Infrastructure > Devices

Committee calls for Met Police to improve its ICT despite cuts

Charlotte Jee Published 30 August 2013

London Assembly committee says force's technology is 'out-of-date, ineffective and overly expensive'


The Metropolitan Police Service (MPS) urgently needs to improve its ICT despite the budgetary pressures it faces, according to a report from the London Assembly.

The report, titled 'Smart Policing', by the Assembly's Budget and Performance Committee, argues that years without a coherent strategy or strong leadership have left the force spending money on maintaining old systems rather than investing in new technology. The committee warns that this has led to a situation where police officers lack the ICT to support them doing their jobs as productively and effectively as possible, resulting in higher crime rates.
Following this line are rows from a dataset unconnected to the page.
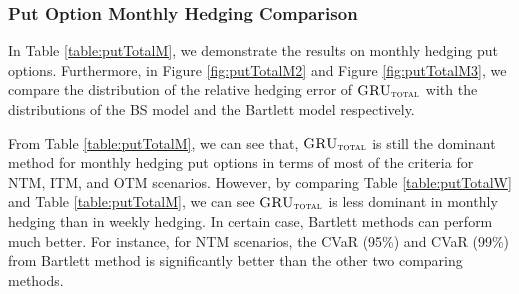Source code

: \documentclass[letterpaper,12pt,titlepage,oneside,final]{book}
\numberwithin{equation}{section}
\theoremstyle{definition}
\newcommand{\modelT}{\textsc{GRU}_{\textsc{total}}}
\begin{document}
\newpage
\subsubsection{Put Option Monthly Hedging Comparison}
In Table \ref{table:putTotalM}, we demonstrate the results on monthly hedging put options. Furthermore, in Figure \ref{fig:putTotalM2} and  Figure \ref{fig:putTotalM3}, we compare the distribution of the relative hedging error of $\modelT$ with the distributions of the BS model and the Bartlett model respectively.

From Table \ref{table:putTotalM}, we can see that, $\modelT$ is still the dominant  method for monthly hedging put options in terms of most of the criteria for NTM, ITM, and OTM scenarios.  However, by comparing Table \ref{table:putTotalW} and Table \ref{table:putTotalM}, we can see $\modelT$ is less dominant in monthly hedging than in weekly hedging. In certain case, Bartlett methods can perform much better. For instance, for NTM scenarios, the CVaR (95\%) and CVaR (99\%) from Bartlett method is significantly better than the other two comparing methods. 
\end{document}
The report says that the Met's annual spending of £250m on ICT is 'too much', adding that savings 'should be achievable'. The MPS currently spends 85% of its budget on maintaining old legacy technology, some of which dates back to the 1970s. The Met's ICT estate encompasses a total of 750 separate systems, 90% of which are due to be redundant by 2015.
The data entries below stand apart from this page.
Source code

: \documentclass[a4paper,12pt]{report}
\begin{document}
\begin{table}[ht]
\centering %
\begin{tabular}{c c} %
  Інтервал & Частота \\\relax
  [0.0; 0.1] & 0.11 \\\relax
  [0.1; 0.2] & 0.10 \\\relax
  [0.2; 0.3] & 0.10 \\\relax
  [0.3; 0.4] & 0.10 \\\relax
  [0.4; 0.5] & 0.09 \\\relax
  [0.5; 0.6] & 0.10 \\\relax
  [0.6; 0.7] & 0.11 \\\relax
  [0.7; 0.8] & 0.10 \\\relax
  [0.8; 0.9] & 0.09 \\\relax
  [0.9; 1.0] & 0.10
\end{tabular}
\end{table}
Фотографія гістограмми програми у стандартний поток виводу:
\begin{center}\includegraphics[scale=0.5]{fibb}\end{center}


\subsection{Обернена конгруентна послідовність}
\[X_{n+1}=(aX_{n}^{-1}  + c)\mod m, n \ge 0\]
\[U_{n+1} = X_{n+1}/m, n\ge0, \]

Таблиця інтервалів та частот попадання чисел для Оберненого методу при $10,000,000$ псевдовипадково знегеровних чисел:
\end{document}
The force is planning to reduce its ICT spending by £42m in 2014/15 and a further £60m in 2015/16. The report says that the Mayor's Office for Policing and Crime (MOPAC) should work with the Met 'as an urgent priority' to establish the level of investment in new technology the Met needs and how this investment will be funded, adding that MOPAC should report its decisions to the committee by the end of November 2013.

The committee calls for an 'invest to save' strategy for meeting these budget cuts- explaining that 'significant investment in new technology will also be needed to find further savings and meet other policing objectives'.
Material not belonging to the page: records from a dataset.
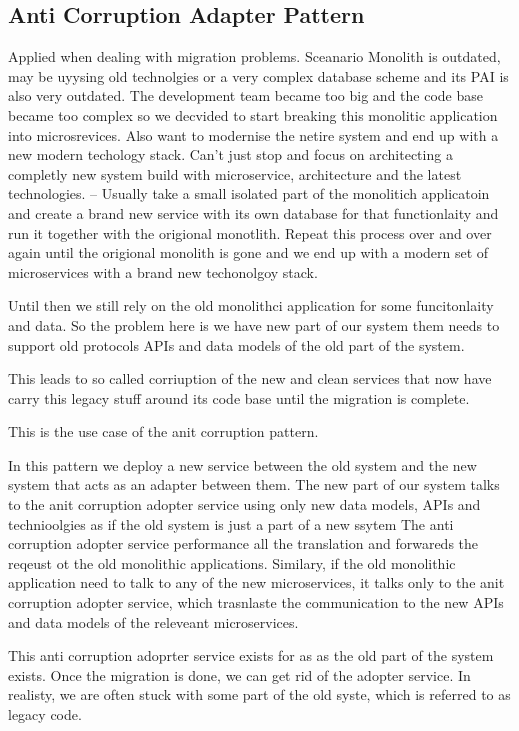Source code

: \documentclass[a4paper, 11pt]{book}
\begin{document}
    \subsection{Anti Corruption Adapter Pattern}
    Applied when dealing with migration problems.
    Sceanario
    Monolith is outdated, may be uyysing old technolgies or a very complex database scheme and its PAI is also very outdated.
    The development team became too big and the code base became too complex so we decvided to start breaking this monolitic application into microsrevices.
    Also want to modernise the netire system and end up with a new modern techology stack.
    Can't just stop and focus on architecting a completly new system build with microservice, architecture and the latest technologies.
    -- Usually take a small isolated part of the monolitich applicatoin and create a brand new service with its own database for that functionlaity and run it together with the origional monotlith.
    Repeat this process over and over again until the origional monolith is gone and we end up with a modern set of microservices with a brand new techonolgoy stack.

    Until then we still rely on the old monolithci application for some funcitonlaity and data.
    So the problem here is we have new part of our system them needs to support old protocols APIs and data models of the old part of the system.

    This leads to so called corriuption of the new and clean services that now have carry this legacy stuff around its code base until the migration is complete.

    This is the use case of the anit corruption pattern.

    In this pattern we deploy a new service between the old system and the new system that acts as an adapter between them.
    The new part of our system talks to the anit corruption adopter service using only new data models, APIs and technioolgies as if the old system is just a part of a new ssytem
    The anti corruption adopter service performance all the translation and forwareds the reqeust ot the old monolithic applications.
    Similary, if the old monolithic application need to talk to any of the new microservices, it talks only to the anit corruption adopter service, which trasnlaste the communication to the new APIs and data models of the releveant microservices.

    This anti corruption adoprter service exists for as as the old part of the system exists.
    Once the migration is done, we can get rid of the adopter service.
    In realisty, we are often stuck with some part of the old syste, which is referred to as legacy code.
\end{document}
In particular, the report calls for the Met to focus on three areas for improvement: mobile technology, predictive crime mapping and social media engagement.

The MPS is planning to introduce up to 20,000 mobile devices to officers in the next year, an investment welcomed in the report as it could increase the amount of information available to officers on the beat and reduce time spent filling in reports. The committee promises to monitor the introduction of this technology to ensure it aids efficiency and improves productivity, with an update expected by the end of November 2013 with initial findings.

The report says that predictive crime mapping has proven its potential to reduce crime and allocate resources more effectively, for example via its use in Los Angeles, and so calls for the MPS to report back on initial pilots of the technology, also at the end of November 2013.

Finally, the committee calls for the Met to develop coherent policies and guidance for the use of social media by police officers in response to high-profile incidents, intelligence-gathering and everyday use. It says that the force should set out its plans in this area in its response to the report.

John Biggs AM, Chair of the Budget and Performance Committee said, "The Met has been paying over the odds for technology for years - spending much of which has gone on maintaining a collections of out-dated and increasingly inefficient systems put together over the last 40 years. This has got to change."

He added, "At the end of the day, this kind of investment costs money and with plans to cut spending by 20 per cent over the next three years, MOPAC urgently needs to determine what resources will be available to the Met to improve its technology. The force simply cannot afford to get this wrong again."